Logo Questions Linux Laravel Mysql Ubuntu Git Menu
 

How to create a Dataflow pipeline from Pub/Sub to GCS in Python

I want to use Dataflow to move data from Pub/Sub to GCS. So basically I want Dataflow to accumulate some messages in a fixed amount of time (15 minutes for example), then write those data as text file into GCS when that amount of time has passed.

My final goal is to create a custom pipeline, so "Pub/Sub to Cloud Storage" template is not enough for me, and I don't know about Java at all, which made me start to tweak in Python.

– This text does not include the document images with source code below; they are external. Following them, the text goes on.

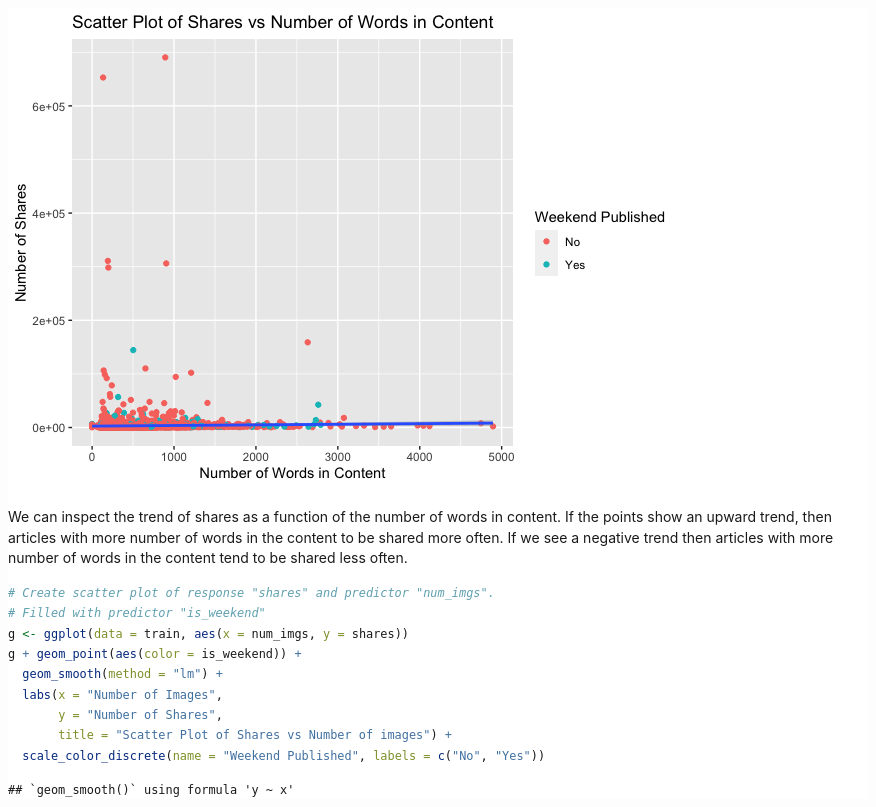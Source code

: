 ![](BusinessAnalysis_files/figure-gfm/scatterplot-1.png)

We can inspect the trend of shares as a function of the number of words
in content. If the points show an upward trend, then articles with more
number of words in the content to be shared more often. If we see a
negative trend then articles with more number of words in the content
tend to be shared less often.

``` r
# Create scatter plot of response "shares" and predictor "num_imgs".
# Filled with predictor "is_weekend"
g <- ggplot(data = train, aes(x = num_imgs, y = shares))
g + geom_point(aes(color = is_weekend)) +
  geom_smooth(method = "lm") +
  labs(x = "Number of Images",
       y = "Number of Shares",
       title = "Scatter Plot of Shares vs Number of images") + 
  scale_color_discrete(name = "Weekend Published", labels = c("No", "Yes"))
```

    ## `geom_smooth()` using formula 'y ~ x'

Here is what I have got as of now (Apache Beam Python SDK 2.10.0):

import apache_beam as beam

TOPIC_PATH="projects/<my-project>/topics/<my-topic>"

def CombineFn(e):
    return "\n".join(e)

o = beam.options.pipeline_options.PipelineOptions()
p = beam.Pipeline(options=o)
data = ( p | "Read From Pub/Sub" >> beam.io.ReadFromPubSub(topic=TOPIC_PATH)
       | "Window" >> beam.WindowInto(beam.window.FixedWindows(30))
       | "Combine" >> beam.transforms.core.CombineGlobally(CombineFn).without_defaults()
       | "Output" >> beam.io.WriteToText("<GCS path or local path>"))

res = p.run()
res.wait_until_finish()

I ran this program without problems in local environment.

python main.py

It runs locally but read from specified Pub/Sub topic and writes to the specified GCS path every time the 30 seconds has passed, as expected.

The problem now is, however, when I run this on the Google Cloud Platform, namely Cloud Dataflow, it continuously emits mysterious Exception.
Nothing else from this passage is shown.